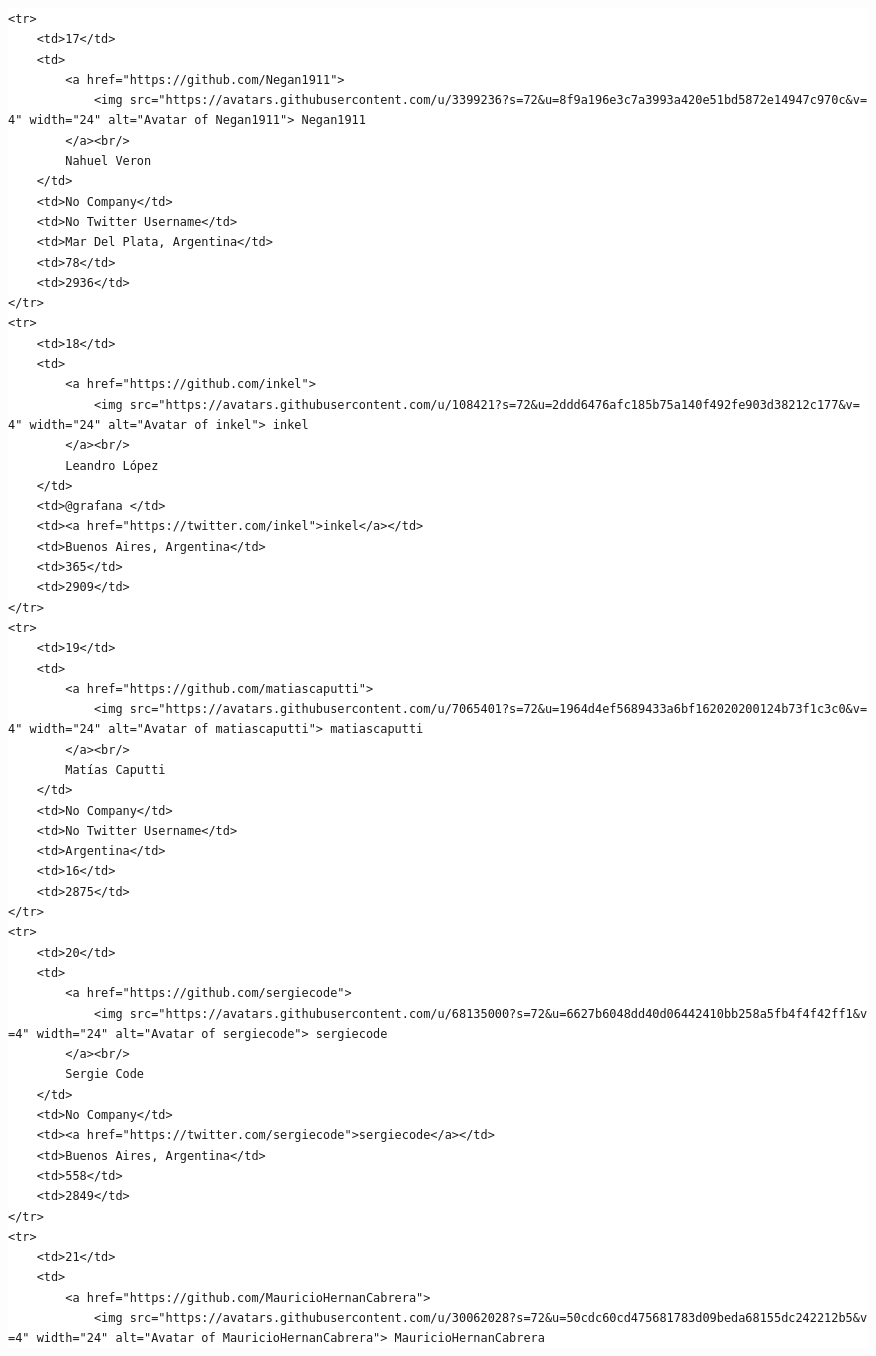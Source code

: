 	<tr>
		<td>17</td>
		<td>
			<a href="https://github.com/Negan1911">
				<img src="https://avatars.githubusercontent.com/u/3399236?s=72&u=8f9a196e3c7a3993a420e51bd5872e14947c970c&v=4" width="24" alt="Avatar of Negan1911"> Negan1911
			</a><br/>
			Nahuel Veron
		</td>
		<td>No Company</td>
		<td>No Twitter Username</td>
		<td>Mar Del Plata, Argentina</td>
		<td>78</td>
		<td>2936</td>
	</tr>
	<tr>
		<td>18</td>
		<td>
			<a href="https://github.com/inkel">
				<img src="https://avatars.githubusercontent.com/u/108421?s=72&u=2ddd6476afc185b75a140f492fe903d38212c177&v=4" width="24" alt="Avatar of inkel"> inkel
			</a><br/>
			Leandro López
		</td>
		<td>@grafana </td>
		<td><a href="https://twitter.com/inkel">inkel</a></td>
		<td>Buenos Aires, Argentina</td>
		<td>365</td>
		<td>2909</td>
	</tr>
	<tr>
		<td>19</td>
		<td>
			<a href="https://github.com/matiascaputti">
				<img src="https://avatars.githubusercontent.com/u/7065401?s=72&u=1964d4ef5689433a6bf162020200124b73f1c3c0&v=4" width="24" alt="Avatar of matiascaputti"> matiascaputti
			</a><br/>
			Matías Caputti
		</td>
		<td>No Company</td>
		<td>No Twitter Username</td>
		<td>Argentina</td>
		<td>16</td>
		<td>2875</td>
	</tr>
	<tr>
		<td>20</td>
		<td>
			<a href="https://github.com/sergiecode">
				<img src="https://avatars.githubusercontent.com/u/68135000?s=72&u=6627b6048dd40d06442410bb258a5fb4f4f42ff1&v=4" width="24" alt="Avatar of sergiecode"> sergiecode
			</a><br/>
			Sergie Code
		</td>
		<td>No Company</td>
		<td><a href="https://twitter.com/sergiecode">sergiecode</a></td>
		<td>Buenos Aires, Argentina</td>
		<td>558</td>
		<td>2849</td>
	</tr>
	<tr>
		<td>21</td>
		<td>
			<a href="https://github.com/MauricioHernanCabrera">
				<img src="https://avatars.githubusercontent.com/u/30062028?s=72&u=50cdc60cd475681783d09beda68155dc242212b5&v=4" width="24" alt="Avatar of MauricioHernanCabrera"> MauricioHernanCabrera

▬▬▬▬▬▬▬▬▬▬

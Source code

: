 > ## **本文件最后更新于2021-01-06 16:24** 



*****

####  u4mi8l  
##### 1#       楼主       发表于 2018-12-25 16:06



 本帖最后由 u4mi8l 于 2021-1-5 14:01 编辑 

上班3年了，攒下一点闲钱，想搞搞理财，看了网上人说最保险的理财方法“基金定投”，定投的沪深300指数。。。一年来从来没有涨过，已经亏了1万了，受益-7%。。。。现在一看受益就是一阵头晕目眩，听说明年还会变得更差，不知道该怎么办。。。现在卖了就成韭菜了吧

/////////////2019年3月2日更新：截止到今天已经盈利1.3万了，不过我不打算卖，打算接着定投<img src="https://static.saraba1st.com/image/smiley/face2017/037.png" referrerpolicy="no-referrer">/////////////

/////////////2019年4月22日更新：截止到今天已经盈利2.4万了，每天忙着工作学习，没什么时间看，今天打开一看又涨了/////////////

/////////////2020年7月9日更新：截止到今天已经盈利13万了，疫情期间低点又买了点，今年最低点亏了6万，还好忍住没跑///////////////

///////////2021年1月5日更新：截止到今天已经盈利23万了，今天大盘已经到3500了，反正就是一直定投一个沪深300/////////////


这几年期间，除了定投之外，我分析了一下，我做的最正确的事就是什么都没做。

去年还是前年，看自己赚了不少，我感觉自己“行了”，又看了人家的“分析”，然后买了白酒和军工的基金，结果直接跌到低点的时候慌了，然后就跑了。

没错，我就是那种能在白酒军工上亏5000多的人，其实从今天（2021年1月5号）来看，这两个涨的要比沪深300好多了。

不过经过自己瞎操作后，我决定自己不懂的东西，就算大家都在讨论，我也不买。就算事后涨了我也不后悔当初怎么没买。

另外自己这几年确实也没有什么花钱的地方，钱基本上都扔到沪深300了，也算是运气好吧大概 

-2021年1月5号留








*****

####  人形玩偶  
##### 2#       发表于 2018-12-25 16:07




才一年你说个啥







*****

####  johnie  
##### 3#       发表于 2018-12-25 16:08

▬▬▬▬▬▬▬▬▬▬

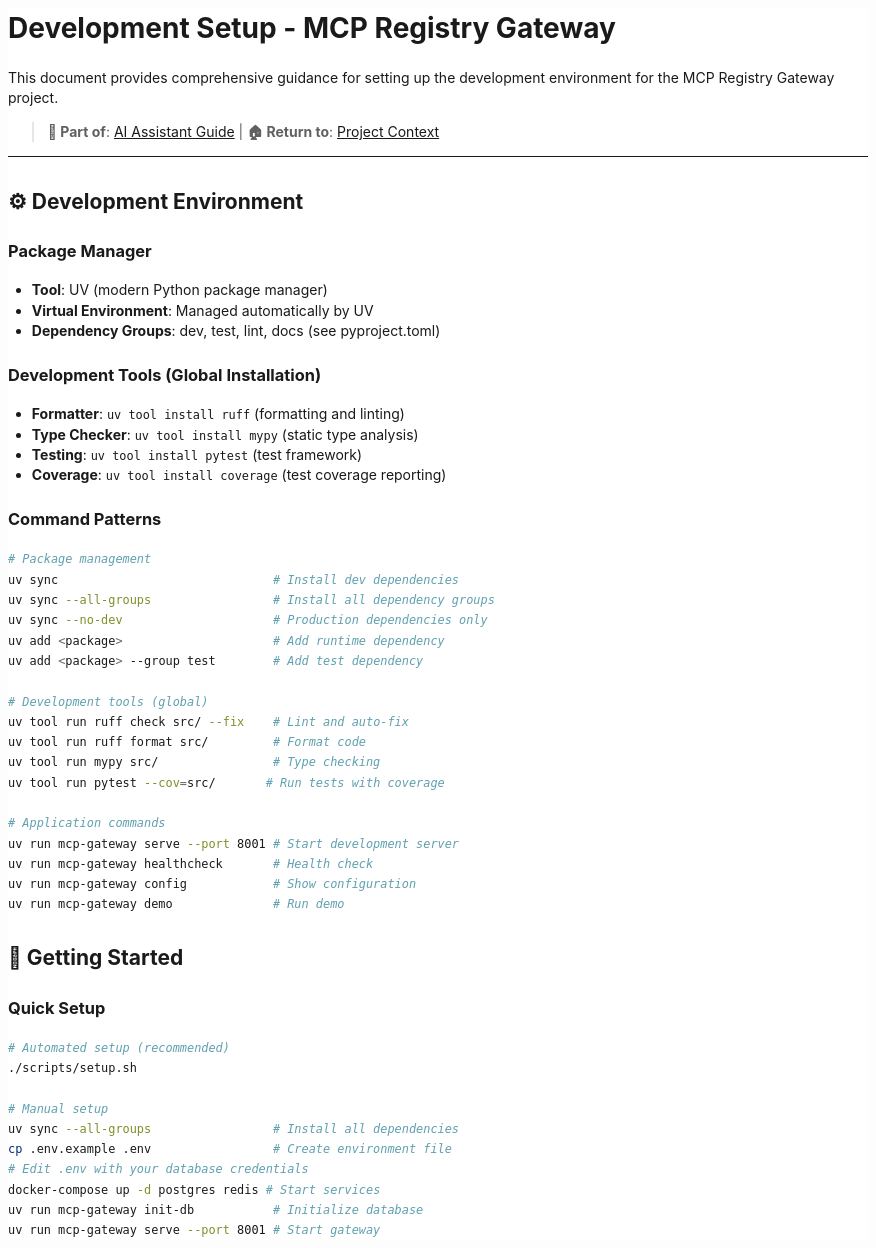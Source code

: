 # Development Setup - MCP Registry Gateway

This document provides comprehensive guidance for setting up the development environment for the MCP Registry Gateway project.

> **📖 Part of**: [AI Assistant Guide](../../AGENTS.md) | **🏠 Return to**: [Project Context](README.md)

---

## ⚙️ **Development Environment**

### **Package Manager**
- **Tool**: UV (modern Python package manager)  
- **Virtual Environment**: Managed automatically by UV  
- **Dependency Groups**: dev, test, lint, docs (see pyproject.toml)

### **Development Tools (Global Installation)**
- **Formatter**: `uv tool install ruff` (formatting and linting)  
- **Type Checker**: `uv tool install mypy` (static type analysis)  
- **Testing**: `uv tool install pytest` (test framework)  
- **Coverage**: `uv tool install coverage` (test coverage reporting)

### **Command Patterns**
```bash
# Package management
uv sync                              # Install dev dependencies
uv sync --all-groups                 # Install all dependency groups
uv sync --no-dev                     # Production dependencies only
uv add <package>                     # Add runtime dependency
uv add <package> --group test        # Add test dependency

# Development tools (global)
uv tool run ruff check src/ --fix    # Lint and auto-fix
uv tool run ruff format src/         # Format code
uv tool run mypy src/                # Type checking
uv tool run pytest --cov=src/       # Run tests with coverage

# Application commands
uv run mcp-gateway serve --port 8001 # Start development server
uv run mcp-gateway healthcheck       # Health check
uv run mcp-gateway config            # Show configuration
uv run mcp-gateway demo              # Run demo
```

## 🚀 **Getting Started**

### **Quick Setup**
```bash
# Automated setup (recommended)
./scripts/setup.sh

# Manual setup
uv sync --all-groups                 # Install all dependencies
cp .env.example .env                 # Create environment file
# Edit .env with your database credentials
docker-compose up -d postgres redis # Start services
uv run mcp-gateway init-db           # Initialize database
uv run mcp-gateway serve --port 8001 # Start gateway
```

▬▬▬▬▬▬▬▬▬▬

EXERCISE: Check each line of the records above for the word "sync", then give the number of lines that have it, with no other words.

TASK OUTPUT: 4